Sometimes there’s a pitch line for a book that doesn’t match the book in question. This is definitely not one of those times, because the pitch is: “queer magical circus performers from 1926 time travel in an attempt to stop the horrors of the Second World War.” Did you read that and go “oooOOOooh”? Great, you’re the audience, because that’s exactly what The First Bright Thing does. Did you think “not my bag”? Probably not the audience, move along with all goodwill to the next thing.
What else do I want to say about this book: I really liked its representation of a Jewish protagonist who is not what the Gentile world would imagine religious observance looks like, whose Judaism is important to her and is a major tool for how she understands the world around her–in exactly the way it is in life, to varying degrees for varying people.
I also liked the way that the mistakes the characters made about the coming war were very much the mistakes of not knowing what was coming.

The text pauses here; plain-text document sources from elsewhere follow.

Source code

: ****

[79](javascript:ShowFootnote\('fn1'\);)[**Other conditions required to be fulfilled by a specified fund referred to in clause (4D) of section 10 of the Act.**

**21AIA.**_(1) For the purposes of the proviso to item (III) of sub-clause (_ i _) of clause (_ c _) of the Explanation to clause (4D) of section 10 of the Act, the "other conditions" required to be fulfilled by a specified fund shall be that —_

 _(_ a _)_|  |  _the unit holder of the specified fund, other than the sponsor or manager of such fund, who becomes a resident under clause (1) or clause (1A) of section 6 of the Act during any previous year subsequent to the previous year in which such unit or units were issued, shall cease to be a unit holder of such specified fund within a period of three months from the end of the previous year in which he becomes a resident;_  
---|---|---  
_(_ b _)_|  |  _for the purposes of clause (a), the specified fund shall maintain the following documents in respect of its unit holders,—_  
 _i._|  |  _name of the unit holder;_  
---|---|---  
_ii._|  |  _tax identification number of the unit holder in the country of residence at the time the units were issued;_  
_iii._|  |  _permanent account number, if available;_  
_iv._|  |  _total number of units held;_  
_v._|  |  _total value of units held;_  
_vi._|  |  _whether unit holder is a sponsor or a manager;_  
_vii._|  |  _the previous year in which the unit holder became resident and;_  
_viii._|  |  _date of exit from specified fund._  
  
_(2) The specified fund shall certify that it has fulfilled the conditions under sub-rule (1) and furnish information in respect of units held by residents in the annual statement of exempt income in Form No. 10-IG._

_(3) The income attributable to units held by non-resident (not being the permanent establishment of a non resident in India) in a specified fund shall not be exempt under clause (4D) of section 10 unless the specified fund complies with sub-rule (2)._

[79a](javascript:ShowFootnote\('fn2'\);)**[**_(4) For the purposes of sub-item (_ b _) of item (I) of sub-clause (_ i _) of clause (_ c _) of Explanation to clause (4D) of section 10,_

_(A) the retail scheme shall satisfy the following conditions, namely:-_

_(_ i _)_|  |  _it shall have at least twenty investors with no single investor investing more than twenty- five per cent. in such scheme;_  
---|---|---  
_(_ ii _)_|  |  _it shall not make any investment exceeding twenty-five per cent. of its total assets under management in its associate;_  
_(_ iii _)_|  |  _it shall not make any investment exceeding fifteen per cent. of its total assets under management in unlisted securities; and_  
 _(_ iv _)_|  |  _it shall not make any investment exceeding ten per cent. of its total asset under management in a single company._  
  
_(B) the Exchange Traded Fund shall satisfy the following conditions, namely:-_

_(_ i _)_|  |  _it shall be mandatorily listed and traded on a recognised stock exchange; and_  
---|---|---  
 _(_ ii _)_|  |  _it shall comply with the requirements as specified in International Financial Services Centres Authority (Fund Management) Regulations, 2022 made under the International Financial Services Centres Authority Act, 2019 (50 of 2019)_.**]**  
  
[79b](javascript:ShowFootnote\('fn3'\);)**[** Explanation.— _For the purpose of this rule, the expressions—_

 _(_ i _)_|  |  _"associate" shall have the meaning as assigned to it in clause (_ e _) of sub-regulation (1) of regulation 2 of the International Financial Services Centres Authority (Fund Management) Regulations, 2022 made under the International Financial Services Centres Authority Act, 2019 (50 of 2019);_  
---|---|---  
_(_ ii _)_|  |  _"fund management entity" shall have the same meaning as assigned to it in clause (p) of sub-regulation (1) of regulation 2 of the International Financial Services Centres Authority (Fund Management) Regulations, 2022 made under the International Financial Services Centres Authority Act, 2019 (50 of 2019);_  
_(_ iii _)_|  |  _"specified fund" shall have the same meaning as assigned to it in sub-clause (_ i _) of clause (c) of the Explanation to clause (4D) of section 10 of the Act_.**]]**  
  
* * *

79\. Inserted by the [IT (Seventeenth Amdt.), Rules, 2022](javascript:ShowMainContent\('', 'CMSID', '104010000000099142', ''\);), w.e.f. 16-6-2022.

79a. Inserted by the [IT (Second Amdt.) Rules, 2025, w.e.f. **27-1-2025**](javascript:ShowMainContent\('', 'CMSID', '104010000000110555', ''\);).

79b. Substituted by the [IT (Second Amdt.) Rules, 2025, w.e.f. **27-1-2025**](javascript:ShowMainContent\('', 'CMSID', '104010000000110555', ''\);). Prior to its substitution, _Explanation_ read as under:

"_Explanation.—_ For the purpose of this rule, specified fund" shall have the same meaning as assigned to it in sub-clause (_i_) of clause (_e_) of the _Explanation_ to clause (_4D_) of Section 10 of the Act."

It’s hard to put oneself in the mindset of someone who doesn’t know exactly what the “big bad thing coming in 10-15 years” is from 1926, but these are not people who are attempting to assassinate Hitler because they have never heard of him. So their attempts to fix the horrors of the Second World War are very much colored by their own fairly recent experiences of the First one, not by our knowledge of what’s to come.
I think I should probably give a content warning: there are people coming out of multiple kinds of abusive relationship here and trying to straighten out their own minds on the wrong things they learned therein. This is well enough done that it will probably be powerful and empowering for some readers who have been there…but others will still be too close. Judge accordingly where you are in this, friends.